Quella del dentista è una professione che nell’immaginario collettivo è spesso collegata ad un grande benessere economico e ad una vita molto attiva, piena di tempo libero da dedicare a hobby e viaggi. Quest’immagine, molto stereotipata, corrisponde solo parzialmente alla realtà: è vero che un odontoiatra titolare di uno studio arriva a guadagnare molto bene per un orario di lavoro tutto sommato abbastanza ridotto, per arrivare a quei livelli è necessario spendere molto, sia in termini di tempo, tra formazione e gavetta, che in termini economici, perché per aprire uno studio occorre un investimento molto consistente, nell’ordine delle centinaia di migliaia di euro. 

Chi è il dentista  

Il dentista, o meglio medico odontoiatra, è quel medico che si occupa della salute dei denti e della bocca: svolge attività di prevenzione, diagnosi e cura delle malattie che colpiscono l’apparato dentario (denti, gengive, bocca, mascella e relativi tessuti). 

Il dentista può praticare odontoiatria generale, oppure scegliere di specializzarsi in una specifica area della professione come l’odontoiatria pediatrica, l’ortodonzia, l’odontoiatria estetica o la protesistica dentale.

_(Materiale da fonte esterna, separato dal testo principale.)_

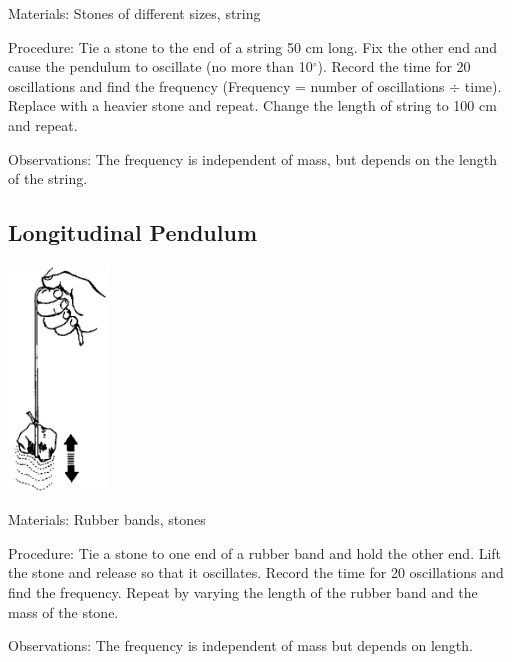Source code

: \begin{multicols}{2}
\begin{description*}
\item[Materials:]{Stones of different sizes, string}
\item[Procedure:]{Tie a stone to the end of a string 50 cm long. Fix the other end and cause the pendulum to oscillate (no more than 10$^\circ$). Record the time for 20 oscillations and find the frequency (Frequency = number of oscillations $\div$ time). Replace with a heavier stone and repeat. Change the length of string to 100 cm and repeat.}
\item[Observations:]{The frequency is independent of mass, but depends on the length of the string.}
\end{description*}

\subsection{Longitudinal Pendulum}

\begin{center}
\includegraphics[width=0.2\textwidth]{./img/source/longitudinal-pendulum.png}
\end{center}

\begin{description*}
\item[Materials:]{Rubber bands, stones}
\item[Procedure:]{Tie a stone to one end of a rubber band and hold the other end. Lift the stone and release so that it oscillates. Record the time for 20 oscillations and find the frequency. Repeat by varying the length of the rubber band and the mass of the stone.}
\item[Observations:]{The frequency is independent of mass but depends on length.}
\end{description*}


\end{multicols}
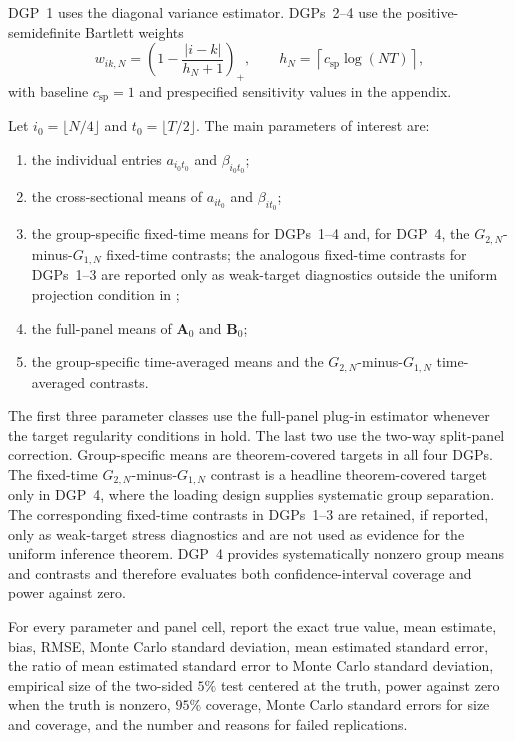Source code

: \documentclass[11pt]{article}
\numberwithin{equation}{section}
\theoremstyle{remark}
\newcommand{\bA}{\bm A}
\newcommand{\bB}{\bm B}
\begin{document}
DGP~1 uses the diagonal variance estimator. DGPs~2--4 use the positive-semidefinite Bartlett weights
$$
w_{ik,N}
=
\left(1-\frac{|i-k|}{h_N+1}\right)_+,
\qquad
h_N=\left\lceil c_{\mathrm{sp}}\log(NT)\right\rceil,
$$
with baseline $c_{\mathrm{sp}}=1$ and prespecified sensitivity values in the appendix.

Let $i_0=\lfloor N/4\rfloor$ and $t_0=\lfloor T/2\rfloor$. The main parameters of interest are:
\begin{enumerate}[label=(\roman*),leftmargin=2em]
\item the individual entries $a_{i_0t_0}$ and $\beta_{i_0t_0}$;
\item the cross-sectional means of $a_{it_0}$ and $\beta_{it_0}$;
\item the group-specific fixed-time means for DGPs~1--4 and, for DGP~4, the $G_{2,N}$-minus-$G_{1,N}$ fixed-time contrasts; the analogous fixed-time contrasts for DGPs~1--3 are reported only as weak-target diagnostics outside the uniform projection condition in ;
\item the full-panel means of $\bA_0$ and $\bB_0$;
\item the group-specific time-averaged means and the $G_{2,N}$-minus-$G_{1,N}$ time-averaged contrasts.
\end{enumerate}
The first three parameter classes use the full-panel plug-in estimator whenever the target regularity conditions in  hold. The last two use the two-way split-panel correction. Group-specific means are theorem-covered targets in all four DGPs. The fixed-time $G_{2,N}$-minus-$G_{1,N}$ contrast is a headline theorem-covered target only in DGP~4, where the loading design supplies systematic group separation. The corresponding fixed-time contrasts in DGPs~1--3 are retained, if reported, only as weak-target stress diagnostics and are not used as evidence for the uniform inference theorem. DGP~4 provides systematically nonzero group means and contrasts and therefore evaluates both confidence-interval coverage and power against zero.

For every parameter and panel cell, report the exact true value, mean estimate, bias, RMSE, Monte Carlo standard deviation, mean estimated standard error, the ratio of mean estimated standard error to Monte Carlo standard deviation, empirical size of the two-sided $5\%$ test centered at the truth, power against zero when the truth is nonzero, $95\%$ coverage, Monte Carlo standard errors for size and coverage, and the number and reasons for failed replications.
\end{document}
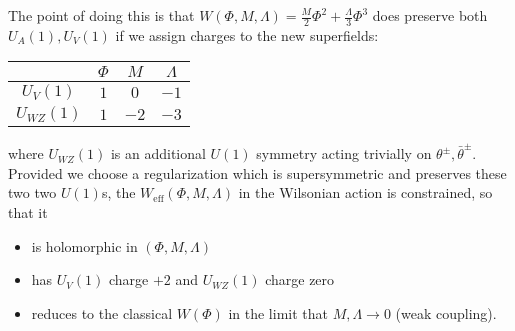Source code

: The point of doing this is that $W(\Phi,M,\Lambda)=\frac{M}{2}\Phi^2 + \frac{\Lambda}{3}\Phi^3$ does preserve both $U_A(1),U_V(1)$ if we assign charges to the new superfields:
\begin{center}
    \begin{tabular}{c|c c c}
         & $\Phi$ & $M$ & $\Lambda$ \\\hline
         $U_V(1)$ & $1$ & $0$ & $-1$ \\
         $U_{WZ}(1)$ & $1$ & $-2$ & $-3$
    \end{tabular}
\end{center}
where $U_{WZ}(1)$ is an additional $U(1)$ symmetry acting trivially on $\theta^\pm, \bar \theta^\pm$. Provided we choose a regularization which is supersymmetric and preserves these two two $U(1)$s, the $W_\text{eff}(\Phi,M,\Lambda)$ in the Wilsonian action is constrained, so that it
\begin{itemize}
    \item is holomorphic in $(\Phi,M,\Lambda)$
    \item has $U_V(1)$ charge $+2$ and $U_{WZ}(1)$ charge zero
    \item reduces to the classical $W(\Phi)$ in the limit that $M,\Lambda \to 0$ (weak coupling).
\end{itemize}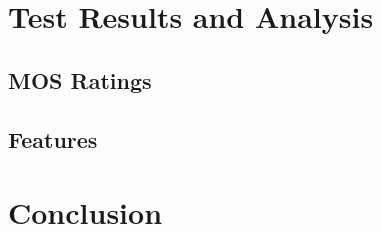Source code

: \documentclass[conference]{IEEEtran}
\begin{document}
\section{Test Results and Analysis}

\subsection{MOS Ratings}
\label{sec:ratings}


\subsection{Features}
\label{sec:features}


\section{Conclusion}







\end{document}
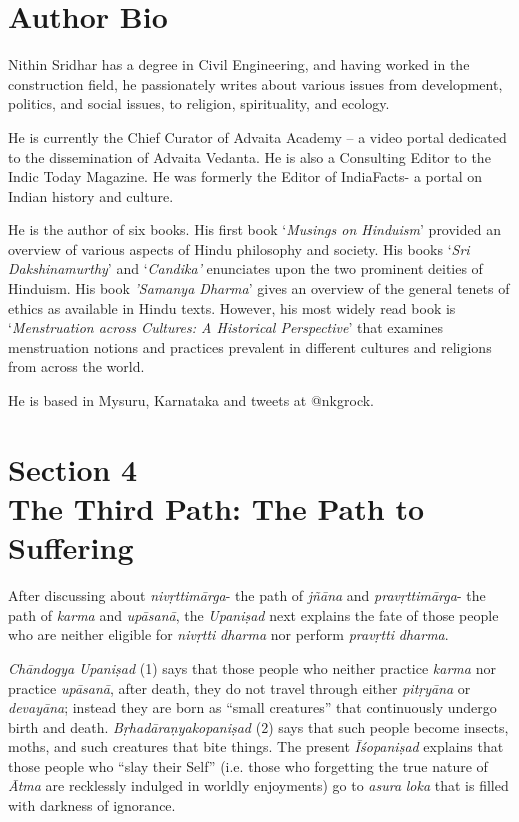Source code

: \chapter{\textbf{Author Bio}}

Nithin Sridhar has a degree in Civil Engineering, and having worked in the construction field, he passionately writes about various issues from development, politics, and social issues, to religion, spirituality, and ecology.

He is currently the Chief Curator of Advaita Academy -- a video portal dedicated to the dissemination of Advaita Vedanta. He is also a Consulting Editor to the Indic Today Magazine. He was formerly the Editor of IndiaFacts- a portal on Indian history and culture.

He is the author of six books. His first book `\emph{Musings on Hinduism}' provided an overview of various aspects of Hindu philosophy and society. His books `\emph{Sri Dakshinamurthy}' and `\emph{Candika'} enunciates upon the two prominent deities of Hinduism. His book \emph{'Samanya Dharma}' gives an overview of the general tenets of ethics as available in Hindu texts. However, his most widely read book is `\emph{Menstruation across Cultures: A Historical Perspective}' that examines menstruation notions and practices prevalent in different cultures and religions from across the world.

He is based in Mysuru, Karnataka and tweets at @nkgrock.



\chapter{Section 4\\ The Third Path: The Path to Suffering}

After discussing about \emph{nivṛttimārga}- the path of \emph{jñāna} and \emph{pravṛttimārga}- the path of \emph{karma} and \emph{upāsanā}, the \emph{Upaniṣad} next explains the fate of those people who are neither eligible for \emph{nivṛtti} \emph{dharma} nor perform \emph{pravṛtti} \emph{dharma}.

\emph{Chāndogya} \emph{Upaniṣad} (1) says that those people who neither practice \emph{karma} nor practice \emph{upāsanā}, after death, they do not travel through either \emph{pitṛyāna} or \emph{devayāna}; instead they are born as ``small creatures'' that continuously undergo birth and death. \emph{Bṛhadāraṇyakopaniṣad} (2) says that such people become insects, moths, and such creatures that bite things. The present \emph{Īśopaniṣad} explains that those people who ``slay their Self'' (i.e. those who forgetting the true nature of \emph{Ātma} are recklessly indulged in worldly enjoyments) go to \emph{asura} \emph{loka} that is filled with darkness of ignorance.

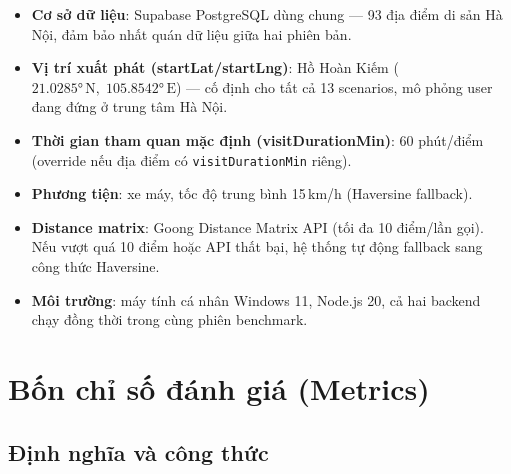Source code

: \documentclass[12pt,a4paper]{article}
\begin{document}
\begin{itemize}[leftmargin=*]
  \item \textbf{Cơ sở dữ liệu}: Supabase PostgreSQL dùng chung --- 93 địa điểm di sản Hà Nội, đảm bảo nhất quán dữ liệu giữa hai phiên bản.
  \item \textbf{Vị trí xuất phát (startLat/startLng)}: Hồ Hoàn Kiếm
        ($21.0285°\,\text{N},\; 105.8542°\,\text{E}$) --- cố định cho tất cả 13 scenarios,
        mô phỏng user đang đứng ở trung tâm Hà Nội.
  \item \textbf{Thời gian tham quan mặc định (visitDurationMin)}: 60 phút/điểm (override nếu địa điểm có \texttt{visitDurationMin} riêng).
  \item \textbf{Phương tiện}: xe máy, tốc độ trung bình 15\,km/h (Haversine fallback).
  \item \textbf{Distance matrix}: Goong Distance Matrix API (tối đa 10 điểm/lần gọi). Nếu vượt quá 10 điểm hoặc API thất bại, hệ thống tự động fallback sang công thức Haversine.
  \item \textbf{Môi trường}: máy tính cá nhân Windows 11, Node.js 20, cả hai backend chạy đồng thời trong cùng phiên benchmark.
\end{itemize}

\section{Bốn chỉ số đánh giá (Metrics)}
\label{sec:metrics}

\subsection{Định nghĩa và công thức}
\end{document}
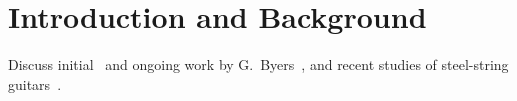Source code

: %
%
%

 \section{Introduction and Background\label{sct:intro}}
Discuss initial~\cite{ref:byersweb} and ongoing work by G.\ Byers~\cite{ref:byers1996cgi}, and recent studies of steel-string guitars~\cite{ref:varieschi2010icf}.
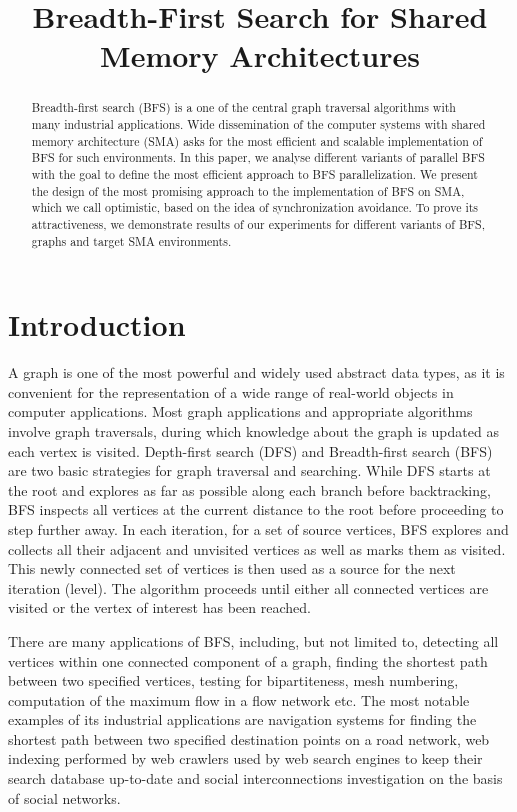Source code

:\documentclass[letterpaper]{article}
\title{Breadth-First Search for Shared Memory Architectures}
\begin{document}
	\maketitle

	\begin{abstract} 
		Breadth-first search (BFS) is a one of the central graph traversal algorithms with many industrial applications.
		Wide dissemination of the computer systems with shared memory architecture (SMA) asks for the most efficient and scalable implementation of BFS for such environments. 
		In this paper, we analyse different variants of parallel BFS with the goal to define the most efficient approach to BFS parallelization.
		We present the design of the most promising approach to the implementation of BFS on SMA, which we call optimistic, based on the idea of synchronization avoidance.
		To prove its attractiveness, we demonstrate results of our experiments for different variants of BFS, graphs and target SMA environments.
	\end{abstract}

	\section{Introduction}\label{sec:intro} %
		A graph is one of the most powerful and widely used abstract data types, as it is convenient for the representation of a wide range of real-world objects in computer applications.
		Most graph applications and appropriate algorithms involve graph traversals, during which knowledge about the graph is updated as each vertex is visited. 
		Depth-first search (DFS) and Breadth-first search (BFS) are two basic strategies for graph traversal and searching.
		While DFS starts at the root and explores as far as possible along each branch before backtracking, BFS inspects all vertices at the current distance to the root before proceeding to step further away. 
		In each iteration, for a set of source vertices, BFS explores and collects all their adjacent and unvisited vertices as well as marks them as visited.  
		This newly connected set of vertices is then used as a source for the next iteration (level).
		The algorithm proceeds until either all connected vertices are visited or the vertex of interest has been reached.
		
		There are many applications of BFS, including, but not limited to, detecting all vertices within one connected component of a graph, finding the shortest path between two specified vertices, testing for bipartiteness, mesh numbering, computation of the maximum flow in a flow network etc.
		The most notable examples of its industrial applications are navigation systems for finding the shortest path between two specified destination points on a road network, web indexing performed by web crawlers used by web search engines to keep their search database up-to-date and social interconnections investigation on the basis of social networks. 
		
\end{document}
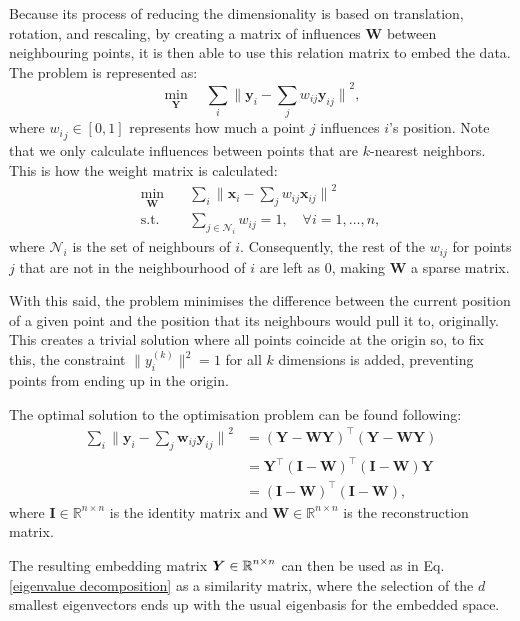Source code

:         Because its process of reducing the dimensionality is based on translation, rotation, and rescaling, by creating a matrix of influences $\bm{W}$ between neighbouring points, it is then able to use this relation matrix to embed the data. The problem is represented as:
        \begin{equation}
            \min_{\bm{Y}} \quad \sum_i {\| \bm{y}_i - \sum_j w_{ij} \bm{y}_{ij} \|}^2,
        \end{equation}
        where ${w_i}_j \in [0,1]$ represents how much a point $j$ influences $i$'s position. Note that we only calculate influences between points that are $k$-nearest neighbors. This is how the weight matrix is calculated:
        \begin{align}
            \min_{\bm{W}} \quad &
            \sum_i {\| \bm{x}_i - \sum_j w_{ij} \bm{x}_{ij} \|}^2 \\
            \textrm{s.t.} \quad 
                & \sum_{j\in\mathcal{N}_i} w_{ij} = 1,\quad\forall i=1,\dotsc,n,
            \label{eq:lle-weights}
        \end{align}
        where $\mathcal{N}_i$ is the set of neighbours of $i$. Consequently, the rest of the $w_{ij}$ for points $j$ that are not in the neighbourhood of $i$ are left as 0, making $\bm{W}$ a sparse matrix.
        
        With this said, the problem minimises the difference between the current position of a given point and the position that its neighbours would pull it to, originally. This creates a trivial solution where all points coincide at the origin so, to fix this, the constraint $ \| y_i^{(k)} \|^2 = 1$ for all $k$ dimensions is added, preventing points from ending up in the origin.
        
        The optimal solution to the optimisation problem can be found following:
        \begin{align}
            \sum_i {\| \bm{y}_i - \sum_j \bm{w}_{ij} \bm{y}_{ij} \|}^2
                &= (\bm{Y}- \bm{WY})^\top(\bm{Y}- \bm{WY}) \\
                &= \bm{Y}^\top (\bm{I} - \bm{W})^\top(\bm{I} - \bm{W}) \bm{Y} \\
                &= (\bm{I} - \bm{W})^\top(\bm{I} - \bm{W}),
        \end{align}
        where $\bm{I}\in\mathbb{R}^{n\times n}$ is the identity matrix and $\bm{W}\in\mathbb{R}^{n\times n}$ is the reconstruction matrix.
        
        The resulting embedding matrix $\boldsymbol{Y}\in\operatorname{\mathbb{R}}^{n\times n}$ can then be used as in Eq. \ref{eigenvalue decomposition} as a similarity matrix, where the selection of the $d$ smallest eigenvectors ends up with the usual eigenbasis for the embedded space.

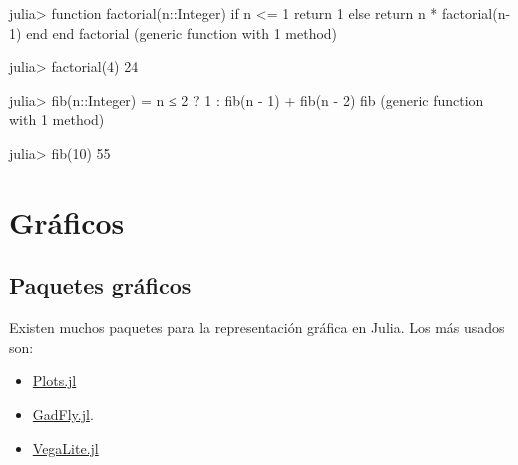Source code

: \documentclass[
  letterpaper,
  DIV=11,
  numbers=noendperiod]{scrreprt}
\newenvironment{Shaded}{\begin{snugshade}}{\end{snugshade}}
\newcommand{\ControlFlowTok}[1]{\textcolor[rgb]{0.00,0.23,0.31}{#1}}
\newcommand{\DataTypeTok}[1]{\textcolor[rgb]{0.68,0.00,0.00}{#1}}
\newcommand{\FloatTok}[1]{\textcolor[rgb]{0.68,0.00,0.00}{#1}}
\newcommand{\FunctionTok}[1]{\textcolor[rgb]{0.28,0.35,0.67}{#1}}
\newcommand{\KeywordTok}[1]{\textcolor[rgb]{0.00,0.23,0.31}{#1}}
\newcommand{\NormalTok}[1]{\textcolor[rgb]{0.00,0.23,0.31}{#1}}
\newcommand{\OperatorTok}[1]{\textcolor[rgb]{0.37,0.37,0.37}{#1}}
\providecommand{\tightlist}{%
  \setlength{\itemsep}{0pt}\setlength{\parskip}{0pt}}\usepackage{longtable,booktabs,array}
\begin{document}
\begin{Shaded}
\begin{Highlighting}[]
\NormalTok{julia}\OperatorTok{\textgreater{}} \KeywordTok{function} \FunctionTok{factorial}\NormalTok{(n}\OperatorTok{::}\DataTypeTok{Integer}\NormalTok{)}
         \ControlFlowTok{if}\NormalTok{ n }\OperatorTok{\textless{}=} \FloatTok{1}
           \ControlFlowTok{return} \FloatTok{1}
         \ControlFlowTok{else}
           \ControlFlowTok{return}\NormalTok{ n }\OperatorTok{*} \FunctionTok{factorial}\NormalTok{(n}\OperatorTok{{-}}\FloatTok{1}\NormalTok{)}
         \ControlFlowTok{end}
       \KeywordTok{end}
\NormalTok{factorial (generic }\KeywordTok{function}\NormalTok{ with }\FloatTok{1}\NormalTok{ method)}

\NormalTok{julia}\OperatorTok{\textgreater{}} \FunctionTok{factorial}\NormalTok{(}\FloatTok{4}\NormalTok{)}
\FloatTok{24}

\NormalTok{julia}\OperatorTok{\textgreater{}} \FunctionTok{fib}\NormalTok{(n}\OperatorTok{::}\DataTypeTok{Integer}\NormalTok{) }\OperatorTok{=}\NormalTok{ n }\OperatorTok{≤} \FloatTok{2}\NormalTok{ ? }\FloatTok{1} \OperatorTok{:} \FunctionTok{fib}\NormalTok{(n }\OperatorTok{{-}} \FloatTok{1}\NormalTok{) }\OperatorTok{+} \FunctionTok{fib}\NormalTok{(n }\OperatorTok{{-}} \FloatTok{2}\NormalTok{)}
\NormalTok{fib (generic }\KeywordTok{function}\NormalTok{ with }\FloatTok{1}\NormalTok{ method)}

\NormalTok{julia}\OperatorTok{\textgreater{}} \FunctionTok{fib}\NormalTok{(}\FloatTok{10}\NormalTok{)}
\FloatTok{55}
\end{Highlighting}
\end{Shaded}


\hypertarget{gruxe1ficos}{%
\chapter{Gráficos}\label{gruxe1ficos}}

\hypertarget{paquetes-gruxe1ficos}{%
\section{Paquetes gráficos}\label{paquetes-gruxe1ficos}}

Existen muchos paquetes para la representación gráfica en Julia. Los más
usados son:

\begin{itemize}
\tightlist
\item
  \href{https://docs.juliaplots.org/}{Plots.jl}
\item
  \href{http://gadflyjl.org/}{GadFly.jl}.
\item
  \href{https://www.queryverse.org/VegaLite.jl/stable/}{VegaLite.jl}
\end{itemize}
\end{document}
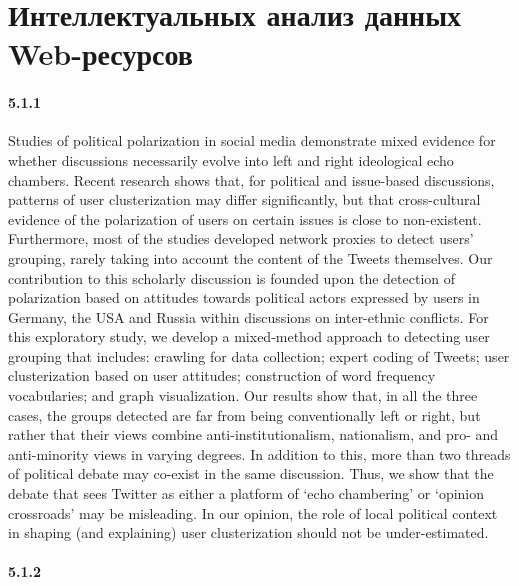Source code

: \chapter{Интеллектуальных анализ данных Web-ресурсов}\label{ch:ch5}

\subsubsection{5.1.1}

Studies of political polarization in social media demonstrate mixed evidence for whether discussions necessarily evolve into left and right ideological echo chambers. Recent research shows that, for political and issue-based discussions, patterns of user clusterization may differ significantly, but that cross-cultural evidence of the polarization of users on certain issues is close to non-existent. Furthermore, most of the studies developed network proxies to detect users’ grouping, rarely taking into account the content of the Tweets themselves. Our contribution to this scholarly discussion is founded upon the detection of polarization based on attitudes towards political actors expressed by users in Germany, the USA and Russia within discussions on inter-ethnic conflicts. For this exploratory study, we develop a mixed-method approach to detecting user grouping that includes: crawling for data collection; expert coding of Tweets; user clusterization based on user attitudes; construction of word frequency vocabularies; and graph visualization. Our results show that, in all the three cases, the groups detected are far from being conventionally left or right, but rather that their views combine anti-institutionalism, nationalism, and pro- and anti-minority views in varying degrees. In addition to this, more than two threads of political debate may co-exist in the same discussion. Thus, we show that the debate that sees Twitter as either a platform of ‘echo chambering’ or ‘opinion crossroads’ may be misleading. In our opinion, the role of local political context in shaping (and explaining) user clusterization should not be under-estimated.

\subsubsection{5.1.2}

I compiti principali di un dentista ruotano attorno alla prevenzione e alla cura dei denti. Egli esamina il cavo orale dei pazienti per verificarne lo stato di salute ed individuare eventuali criticità, per poi preparare un piano di interventi da portare a termine e predisporre le cure necessarie a seconda di ciò che rileva nella sua diagnosi. 

In questa fase può anche fare uso di radiografie a raggi X per evidenziare disturbi, malattie, malformazioni di denti e mascelle. L’odontoiatra si occupa poi quindi di svolgere le operazioni concordate, aiutato dall’assistente alla poltrona. Normalmente durante le cure è pratica consueta somministrare ai pazienti degli anestetici locali per minimizzare il dolore percepito. 

Tra le operazioni più comuni che svolge il dentista possiamo trovare la pulizia del tartaro, le otturazioni e la cura di carie dentali, la ricostruzione di denti scheggiati o rotti, l’estrazione e la devitalizzazione, il trattamento dei canali radicolari, l’installazione di protesi dentarie. Se necessario alle cure, ha la facoltà di prescrivere farmaci e antibiotici. L’odontoiatra è inoltre in grado di realizzare calchi delle arcate dentarie e prendere le misure necessarie per costruire modelli, protesi, apparecchi e impianti dentali a fini medico-sanitari o estetici. 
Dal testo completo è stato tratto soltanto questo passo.